Es sencillo observar que los valores que según este docente son promovidos por el proyecto orquestal se corresponden con aquellos identificados en los discursos de los padres de los jóvenes como aquellos que guían sus acciones y decisiones, así como la educación de sus hijos.

Por lo expuesto hasta aquí, pareciera existir una afinidad electiva (Weber, 2007) entre los valores y prácticas promovidas por los proyectos, y los repertorios culturales y morales en los que han sido socializados los jóvenes. Así, la permanencia de los jóvenes en las orquestas estaría dependiendo no solo del gusto por aquello que los programas les ofrecen sino, fundamentalmente, de que ellos y sus familias compartan con la programática social ciertos rasgos culturales y morales que les permitan valorar y priorizar los espacios que ofrecen estos proyectos. Pues, si las familias no priorizaran la actividad de las orquestas, no podrían responder a las exigentes demandas que implican los proyectos para ellas. Asimismo, si los niños y jóvenes que se inician en las orquestas no priorizan el esfuerzo, el sacrificio y el largo plazo, tampoco podrían permanecer en un proyecto que requiere estas competencias de manera permanente. En Argentina, por lo que se ha dicho, no es evidente que una familia en condiciones de vulnerabilidad social priorice una actividad de este tipo para sus hijos —la cual no es asociada a una «salida laboral»—.

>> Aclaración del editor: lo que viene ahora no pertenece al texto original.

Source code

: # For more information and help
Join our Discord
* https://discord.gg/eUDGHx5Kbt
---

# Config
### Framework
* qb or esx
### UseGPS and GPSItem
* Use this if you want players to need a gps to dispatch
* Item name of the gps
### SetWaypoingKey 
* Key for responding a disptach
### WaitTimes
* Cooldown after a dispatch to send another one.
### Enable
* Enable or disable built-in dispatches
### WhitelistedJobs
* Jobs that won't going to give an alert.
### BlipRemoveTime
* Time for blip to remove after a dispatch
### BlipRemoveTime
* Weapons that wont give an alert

Ahora bien, cuando esto ocurre, cuando se alinean algunos de los repertorios culturales y morales entre las familias, los jóvenes participantes y los proyectos, es posible que aparezcan resultados poco frecuentes en barrios populares: jóvenes que se profesionalizan en la música académica, que eligen estudiar en la universidad o en escuelas terciarias21, que adoptan la idea de vocación o carrera profesional como guía para pensar su futuro, que se sienten orgullosos de lo que han logrado, que confían en sus capacidades y creen que podrán trazar trayectorias de ascenso social, que se apasionan con la música académica y sus instrumentos, que encuentran en las orquestas un espacio de socialización fundamental y distinto de los que se ofrecen en sus barrios, que disfrutan de tocar frente a distintos públicos, que se sienten valorados (incluso por personas de otros sectores sociales que habitualmente los estigmatizan), que circulan y conocen distintas zonas de una ciudad cosmopolita a la que la mayor parte de sus vecinos no accede22, y que arman un proyecto biográfico muy diferente al que, según ellos, hubieran armado de no haber mediado estos proyectos.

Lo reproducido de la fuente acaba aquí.